Exercise inputs:

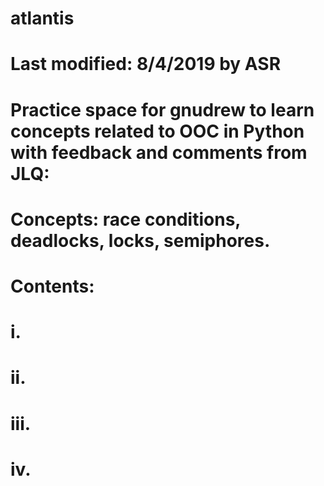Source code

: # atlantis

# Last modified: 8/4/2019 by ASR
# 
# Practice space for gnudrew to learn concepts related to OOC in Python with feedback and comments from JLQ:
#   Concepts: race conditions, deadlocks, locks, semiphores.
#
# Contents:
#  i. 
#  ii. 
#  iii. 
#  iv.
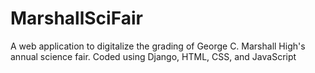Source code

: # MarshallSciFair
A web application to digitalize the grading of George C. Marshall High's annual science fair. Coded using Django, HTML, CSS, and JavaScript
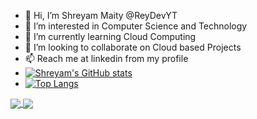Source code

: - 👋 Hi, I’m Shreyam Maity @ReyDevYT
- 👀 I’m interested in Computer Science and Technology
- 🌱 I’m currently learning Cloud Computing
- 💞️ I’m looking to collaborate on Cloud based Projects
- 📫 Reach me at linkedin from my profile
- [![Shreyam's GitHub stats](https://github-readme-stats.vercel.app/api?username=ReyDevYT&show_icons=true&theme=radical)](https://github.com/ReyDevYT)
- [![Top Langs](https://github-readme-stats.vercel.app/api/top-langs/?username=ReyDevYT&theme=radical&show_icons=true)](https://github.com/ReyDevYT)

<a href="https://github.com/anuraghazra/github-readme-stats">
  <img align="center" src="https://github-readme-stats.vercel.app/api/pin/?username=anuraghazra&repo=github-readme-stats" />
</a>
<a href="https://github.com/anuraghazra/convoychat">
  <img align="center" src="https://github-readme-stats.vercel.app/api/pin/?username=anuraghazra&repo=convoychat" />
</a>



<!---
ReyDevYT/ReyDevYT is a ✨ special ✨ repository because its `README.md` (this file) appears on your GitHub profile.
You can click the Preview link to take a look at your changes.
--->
...
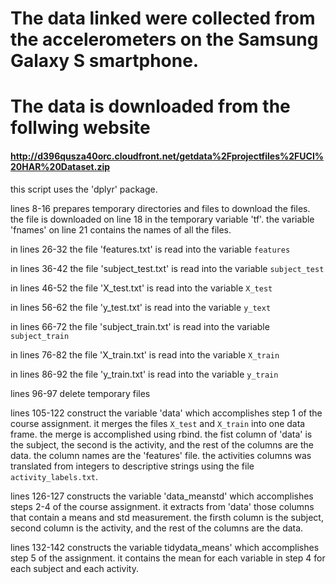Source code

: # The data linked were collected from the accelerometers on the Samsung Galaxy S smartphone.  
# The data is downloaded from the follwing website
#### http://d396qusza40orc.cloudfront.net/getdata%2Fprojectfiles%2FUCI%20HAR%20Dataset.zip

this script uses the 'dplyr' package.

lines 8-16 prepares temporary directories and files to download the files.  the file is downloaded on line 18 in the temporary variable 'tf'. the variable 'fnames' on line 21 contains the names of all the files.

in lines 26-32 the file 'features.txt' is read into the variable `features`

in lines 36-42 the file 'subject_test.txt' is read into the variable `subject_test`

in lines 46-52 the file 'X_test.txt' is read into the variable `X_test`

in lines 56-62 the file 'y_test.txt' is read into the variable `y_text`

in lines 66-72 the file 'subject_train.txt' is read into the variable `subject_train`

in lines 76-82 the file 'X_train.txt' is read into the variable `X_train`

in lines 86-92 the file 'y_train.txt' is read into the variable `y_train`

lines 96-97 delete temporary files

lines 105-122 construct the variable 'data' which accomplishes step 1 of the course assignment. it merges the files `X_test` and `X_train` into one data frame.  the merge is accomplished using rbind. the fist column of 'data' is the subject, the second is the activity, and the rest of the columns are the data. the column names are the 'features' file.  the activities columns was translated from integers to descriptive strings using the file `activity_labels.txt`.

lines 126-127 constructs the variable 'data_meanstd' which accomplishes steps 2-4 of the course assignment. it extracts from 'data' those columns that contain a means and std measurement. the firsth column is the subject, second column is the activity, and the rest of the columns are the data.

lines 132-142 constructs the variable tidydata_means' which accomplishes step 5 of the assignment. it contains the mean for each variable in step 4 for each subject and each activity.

Goal of the exercise:
Copy all lines from the data above that contain the word "theme".

Result of the task:
- [![Shreyam's GitHub stats](https://github-readme-stats.vercel.app/api?username=ReyDevYT&show_icons=true&theme=radical)](https://github.com/ReyDevYT)
- [![Top Langs](https://github-readme-stats.vercel.app/api/top-langs/?username=ReyDevYT&theme=radical&show_icons=true)](https://github.com/ReyDevYT)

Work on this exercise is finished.